How to serialize an object to send over network

I'm trying to serialize objects to send over network through a socket using only STL. I'm not finding a way to keep objects' structure to be deserialized in the other host. I tried converting to string, to char* and I've spent a long time searching for tutorials on the internet and until now I have found nothing.
Is there a way to do it only with STL?
Are there any good tutorials?
I am almost trying boost, but if there is how to do it with STL I'd like to learn.

You can serialize with anything. All serialization means is that you are converting the object to bytes so that you can send it over a stream (like an std::ostream) and read it with another (like an std::istream). Just override operator <<(std::ostream&, const T&) and operator >>(std::istream&, T&) where T is each of your types. And all the types contained in your types.
However, you should probably just use an already-existing library (Boost is pretty nice). There are tons of things that a library like Boost does for you, like byte-ordering, taking care of common objects (like arrays and all the stuff from the standard library), providing a consistent means of performing serialization and tons of other stuff.

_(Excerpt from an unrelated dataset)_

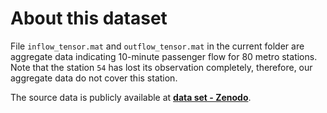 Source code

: # About this dataset

File `inflow_tensor.mat` and `outflow_tensor.mat` in the current folder are aggregate data indicating 10-minute passenger flow for 80 metro stations. Note that the station `54` has lost its observation completely, therefore, our aggregate data do not cover this station.

The source data is publicly available at [**data set - Zenodo**](https://doi.org/10.5281/zenodo.3145403).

My first question will be: do you want serialization or messaging ?
It might seem stupid at first, since you asked for serialization, but then I have always distinguished the two terms.
Serialization is about taking a snapshot of your memory and restoring it later on. Each object is represented as a separate entity (though they might be composed)
Messaging is about sending information from one point to another. The message usually has its own grammar and may not reflect the organization of your Business Model.
Too often I've seen people using Serialization where Messaging should have been used. It does not mean that Serialization is useless, but it does mean that you should think ahead of times. It's quite difficult to alter the BOM once you have decided to serialize it, especially if you decide to relocate some part of information (move it from one object to another)... because how then are you going to decode the "old" serialized version ?
Now that that's been cleared up...
... I will recommend Google's Protocol Buffer.
You could perfectly rewrite your own using the STL, but you would end up doing work that has already been done, and unless you wish to learn from it, it's quite pointless.
One great thing about protobuf is that it's language agnostic in a way: ie you can generate the encoder/decoder of a given message for C++, Java or Python. The use of Python is nice for message injection (testing) or message decoding (to check the output of a logged message). It's not something that would come easy were you to use the STL.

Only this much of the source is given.